On the decay of search quality, URLs that are too long, and Jerry and David's Guide to the World Wide Web
Anyone fortunate enough to have experienced the early days of the commercial Internet may recall how personal the entire experience could feel. In the brief window of time between the emergence of the Mosaic browser experience and the arrival of Google, the Internet might have been global in its ambitions, but it also took a whole lot of human curation just to function.
■ Yahoo today may be everything from an email service provider to an original news outlet, but for a brief while, it was just Jerry and David's Guide to the World Wide Web: An attempt to categorize the individual pages on the Internet and document their general contents. It was something like a hybrid between a telephone book and the card catalog in a library, attempting to list what addresses the individual user needed to look up in order to find things (a much bigger issue before the dot-com boom, when domain names cost a relative fortune), as well as what one was likely to discover upon arriving there.
■ It looks quaint today, when webpages are dynamically generated, apps serve up much of the Internet's consumer material, and artificial intelligence is being enlisted to flood the zone with a never-ending pipeline of new content. But sincere efforts to survey and map the world of the all-new World Wide Web were useful. And their imprimatur was vital if you, the content creator (though nobody called you that yet), wanted to be found.
■ What made Google such a spectacular success was its ability to supplant the slow process of looking through curated directories by returning the thing the user was most likely to want based upon no more effort than typing out a question. Search engines ate the world, of course. But careful observers are beginning to note that the search-engine structure is showing signs of frailty.
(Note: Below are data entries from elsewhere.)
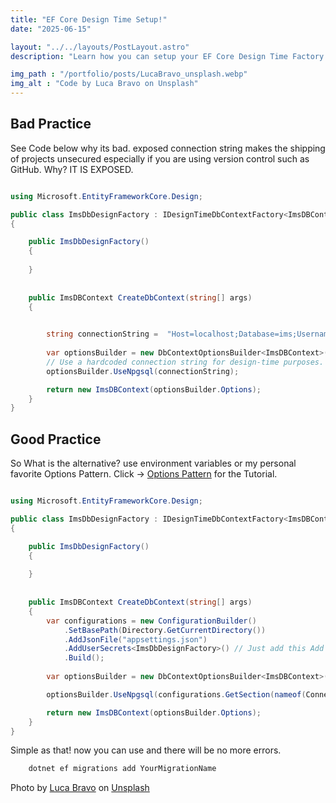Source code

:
 ```yaml
---
title: "EF Core Design Time Setup!"
date: "2025-06-15"

layout: "../../layouts/PostLayout.astro"
description: "Learn how you can setup your EF Core Design Time Factory for Code First Approach"

img_path : "/portfolio/posts/LucaBravo_unsplash.webp"
img_alt : "Code by Luca Bravo on Unsplash"
---
```


## Bad Practice

See Code below why its bad. exposed connection string makes the shipping of projects unsecured especially if you are using version control such as GitHub. Why? IT IS EXPOSED.

```cs

using Microsoft.EntityFrameworkCore.Design;

public class ImsDbDesignFactory : IDesignTimeDbContextFactory<ImsDBContext>
{

    public ImsDbDesignFactory()
    {
        
    }
    
    
    public ImsDBContext CreateDbContext(string[] args)
    {

        
        string connectionString =  "Host=localhost;Database=ims;Username=postgres;Password=yourpassword";
        
        var optionsBuilder = new DbContextOptionsBuilder<ImsDBContext>();
        // Use a hardcoded connection string for design-time purposes.
        optionsBuilder.UseNpgsql(connectionString);

        return new ImsDBContext(optionsBuilder.Options);
    }
}

```

## Good Practice

So What is the alternative? use environment variables or my personal favorite Options Pattern.
Click -> [Options Pattern](https://learn.microsoft.com/en-us/dotnet/core/extensions/options) for the Tutorial.

```cs

using Microsoft.EntityFrameworkCore.Design;

public class ImsDbDesignFactory : IDesignTimeDbContextFactory<ImsDBContext>
{

    public ImsDbDesignFactory()
    {
        
    }
    
    
    public ImsDBContext CreateDbContext(string[] args)
    {
        var configurations = new ConfigurationBuilder()
            .SetBasePath(Directory.GetCurrentDirectory())
            .AddJsonFile("appsettings.json")
            .AddUserSecrets<ImsDbDesignFactory>() // Just add this Add User Secrets
            .Build();
        
        var optionsBuilder = new DbContextOptionsBuilder<ImsDBContext>();

        optionsBuilder.UseNpgsql(configurations.GetSection(nameof(ConnectionOptions))["ImsConnectionString"]);

        return new ImsDBContext(optionsBuilder.Options);
    }
}
```

Simple as that! now you can use and there will be no more errors.

```bash
    dotnet ef migrations add YourMigrationName
```

Photo by [Luca Bravo][1] on [Unsplash][2]

[1]: https://unsplash.com/@lucabravo?utm_content=creditCopyText&utm_medium=referral&utm_source=unsplash
[2]: https://unsplash.com/photos/turned-on-gray-laptop-computer-XJXWbfSo2f0?utm_content=creditCopyText&utm_medium=referral&utm_source=unsplash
NBC News tech reporter Kat Tenbarge laments, "All the search functions around the internet seem to be in a prolonged state of collapse. It feels impossible to find specific things anymore".
■ Content-management tools have a big part to play in making this problem worse. What makes it easy for people to add new content to the Internet also generally makes it easy for them to mess up or destroy what is already there. Even worse, URLs generally are an unholy mess. Nobody builds rules-based file trees anymore, because they're too busy packing URLs full of search-friendly words.
■ And thus there are few sites left that commit to a logical (and self-perpetuating) file structure that fits inside the address bar. Instead, most fresh pages are identified by either too many words (e.g., "https://www.kosu.org/energy-environment/2023-06-26/some-cities-in-central-u-s-are-asking-residents-to-conserve-water") or by none at all (e.g., "https://www.bbc.com/news/av/world-us-canada-66037455").
■ It's not clear whether there is a real solution available that anyone will adopt voluntarily -- but if search engines really do begin to break down in their real user efficacy, then it's possible we might see a revival of sorts in Internet directories. Humans wouldn't have to curate them entirely by hand -- artificial intelligence may well be ideal for much of the task -- but some sort of thoughtful editorial review may be useful. Rarely does anyone see what's coming next with any accuracy, but if search quality really does fall into a broad sort of decline, people aren't simply going to stop looking to the Internet for answers.